[Saved entries]
● ● ●

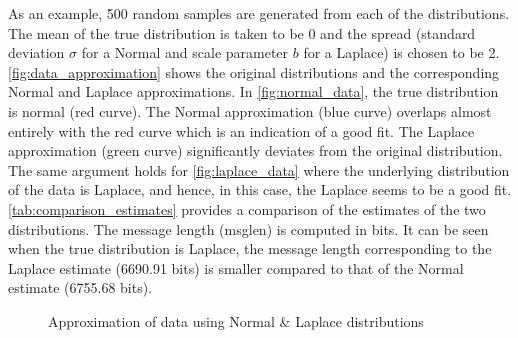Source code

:\documentclass[wcp]{jmlr}
\begin{document}
As an example, 500 random samples are generated from each of the distributions.
The mean of the true distribution is taken to be 0 and the spread (standard
deviation $\sigma$ for a Normal and scale parameter $b$ for a Laplace) is
chosen to be 2. \autoref{fig:data_approximation} shows the original distributions
and the corresponding Normal and Laplace approximations. In \autoref{fig:normal_data},
the true distribution is normal (red curve). The Normal approximation (blue curve)
overlaps almost entirely with the red curve which is an indication of a good fit.
The Laplace approximation (green curve) significantly deviates from the original
distribution. The same argument holds for \autoref{fig:laplace_data} where the
underlying distribution of the data is Laplace, and hence, in this case, the Laplace
seems to be a good fit. \\

\autoref{tab:comparison_estimates} provides a comparison of the estimates of the
two distributions. The message length (msglen) is computed in bits. It can be seen
when the true distribution is Laplace, the message length corresponding to the Laplace 
estimate (6690.91 bits) is smaller compared to that of the Normal estimate (6755.68 bits).

\begin{figure}[!htb]
  \centering
    \hspace{0.5cm}
    \caption{Approximation of data using Normal \& Laplace distributions}
    \label{fig:data_approximation}
\end{figure}
\end{document}
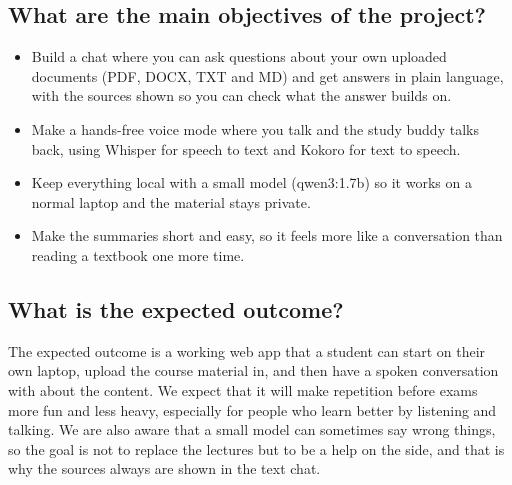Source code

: \documentclass[11pt,a4paper]{article}
\begin{document}
\subsection*{What are the main objectives of the project?}

\begin{itemize}[leftmargin=*]
  \item Build a chat where you can ask questions about your own uploaded
        documents (PDF, DOCX, TXT and MD) and get answers in plain language,
        with the sources shown so you can check what the answer builds on.
  \item Make a hands-free voice mode where you talk and the study buddy talks
        back, using Whisper for speech to text and Kokoro for text to speech.
  \item Keep everything local with a small model (qwen3:1.7b) so it works
        on a normal laptop and the material stays private.
  \item Make the summaries short and easy, so it feels more like a
        conversation than reading a textbook one more time.
\end{itemize}

\subsection*{What is the expected outcome?}

The expected outcome is a working web app that a student can start on their own
laptop, upload the course material in, and then have a spoken conversation with
about the content. We expect that it will make repetition before exams more fun
and less heavy, especially for people who learn better by listening and
talking. We are also aware that a small model can sometimes say wrong things,
so the goal is not to replace the lectures but to be a help on the side, and
that is why the sources always are shown in the text chat.
\end{document}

● ● ●

### Assignment
Leave the pictures aside and output each entry exactly as it stands.

### Output for this exercise
Source code

:\documentclass[wcp]{jmlr}
\begin{document}
As an example, 500 random samples are generated from each of the distributions.
The mean of the true distribution is taken to be 0 and the spread (standard
deviation $\sigma$ for a Normal and scale parameter $b$ for a Laplace) is
chosen to be 2. \autoref{fig:data_approximation} shows the original distributions
and the corresponding Normal and Laplace approximations. In \autoref{fig:normal_data},
the true distribution is normal (red curve). The Normal approximation (blue curve)
overlaps almost entirely with the red curve which is an indication of a good fit.
The Laplace approximation (green curve) significantly deviates from the original
distribution. The same argument holds for \autoref{fig:laplace_data} where the
underlying distribution of the data is Laplace, and hence, in this case, the Laplace
seems to be a good fit. \\

\autoref{tab:comparison_estimates} provides a comparison of the estimates of the
two distributions. The message length (msglen) is computed in bits. It can be seen
when the true distribution is Laplace, the message length corresponding to the Laplace 
estimate (6690.91 bits) is smaller compared to that of the Normal estimate (6755.68 bits).

\begin{figure}[!htb]
  \centering
    \hspace{0.5cm}
    \caption{Approximation of data using Normal \& Laplace distributions}
    \label{fig:data_approximation}
\end{figure}
\end{document}
Source code

: \documentclass[11pt,a4paper]{article}
\begin{document}
\subsection*{What are the main objectives of the project?}

\begin{itemize}[leftmargin=*]
  \item Build a chat where you can ask questions about your own uploaded
        documents (PDF, DOCX, TXT and MD) and get answers in plain language,
        with the sources shown so you can check what the answer builds on.
  \item Make a hands-free voice mode where you talk and the study buddy talks
        back, using Whisper for speech to text and Kokoro for text to speech.
  \item Keep everything local with a small model (qwen3:1.7b) so it works
        on a normal laptop and the material stays private.
  \item Make the summaries short and easy, so it feels more like a
        conversation than reading a textbook one more time.
\end{itemize}

\subsection*{What is the expected outcome?}

The expected outcome is a working web app that a student can start on their own
laptop, upload the course material in, and then have a spoken conversation with
about the content. We expect that it will make repetition before exams more fun
and less heavy, especially for people who learn better by listening and
talking. We are also aware that a small model can sometimes say wrong things,
so the goal is not to replace the lectures but to be a help on the side, and
that is why the sources always are shown in the text chat.
\end{document}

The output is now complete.